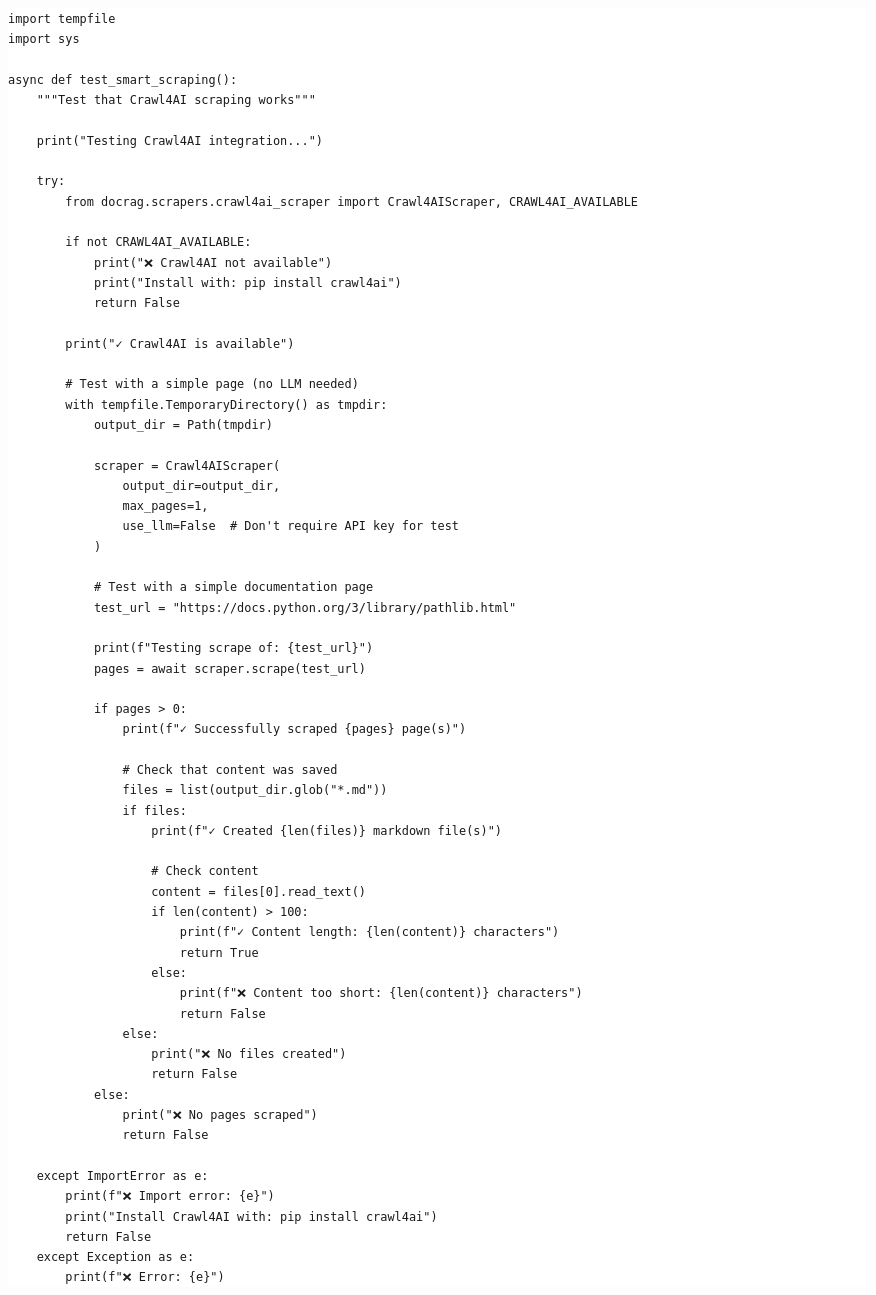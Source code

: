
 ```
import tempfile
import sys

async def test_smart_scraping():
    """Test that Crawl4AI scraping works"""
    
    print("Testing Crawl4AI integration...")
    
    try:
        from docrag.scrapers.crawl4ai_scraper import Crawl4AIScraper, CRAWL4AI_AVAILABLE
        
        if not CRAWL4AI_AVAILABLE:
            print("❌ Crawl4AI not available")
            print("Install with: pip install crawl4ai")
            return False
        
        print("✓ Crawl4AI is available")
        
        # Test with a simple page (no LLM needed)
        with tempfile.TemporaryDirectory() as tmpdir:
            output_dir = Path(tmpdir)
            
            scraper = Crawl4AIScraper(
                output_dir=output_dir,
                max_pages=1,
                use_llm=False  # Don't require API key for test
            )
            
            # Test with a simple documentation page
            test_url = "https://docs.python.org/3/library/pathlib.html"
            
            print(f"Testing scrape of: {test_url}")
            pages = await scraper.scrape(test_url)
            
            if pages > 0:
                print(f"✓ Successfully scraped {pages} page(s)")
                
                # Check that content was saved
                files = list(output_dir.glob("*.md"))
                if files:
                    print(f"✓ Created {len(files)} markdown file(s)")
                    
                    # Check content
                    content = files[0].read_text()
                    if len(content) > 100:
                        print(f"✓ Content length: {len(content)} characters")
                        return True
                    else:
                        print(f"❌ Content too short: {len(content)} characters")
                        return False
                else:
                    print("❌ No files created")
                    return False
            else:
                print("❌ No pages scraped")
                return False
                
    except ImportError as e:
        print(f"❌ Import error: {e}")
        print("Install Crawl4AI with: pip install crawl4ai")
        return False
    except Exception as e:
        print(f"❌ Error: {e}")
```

========================================================================

Your task
Among the lines above, which ones include the word "False"? Copy them.

Solution for this problem
            return False
                use_llm=False  # Don't require API key for test
                        return False
                    return False
                return False
        return False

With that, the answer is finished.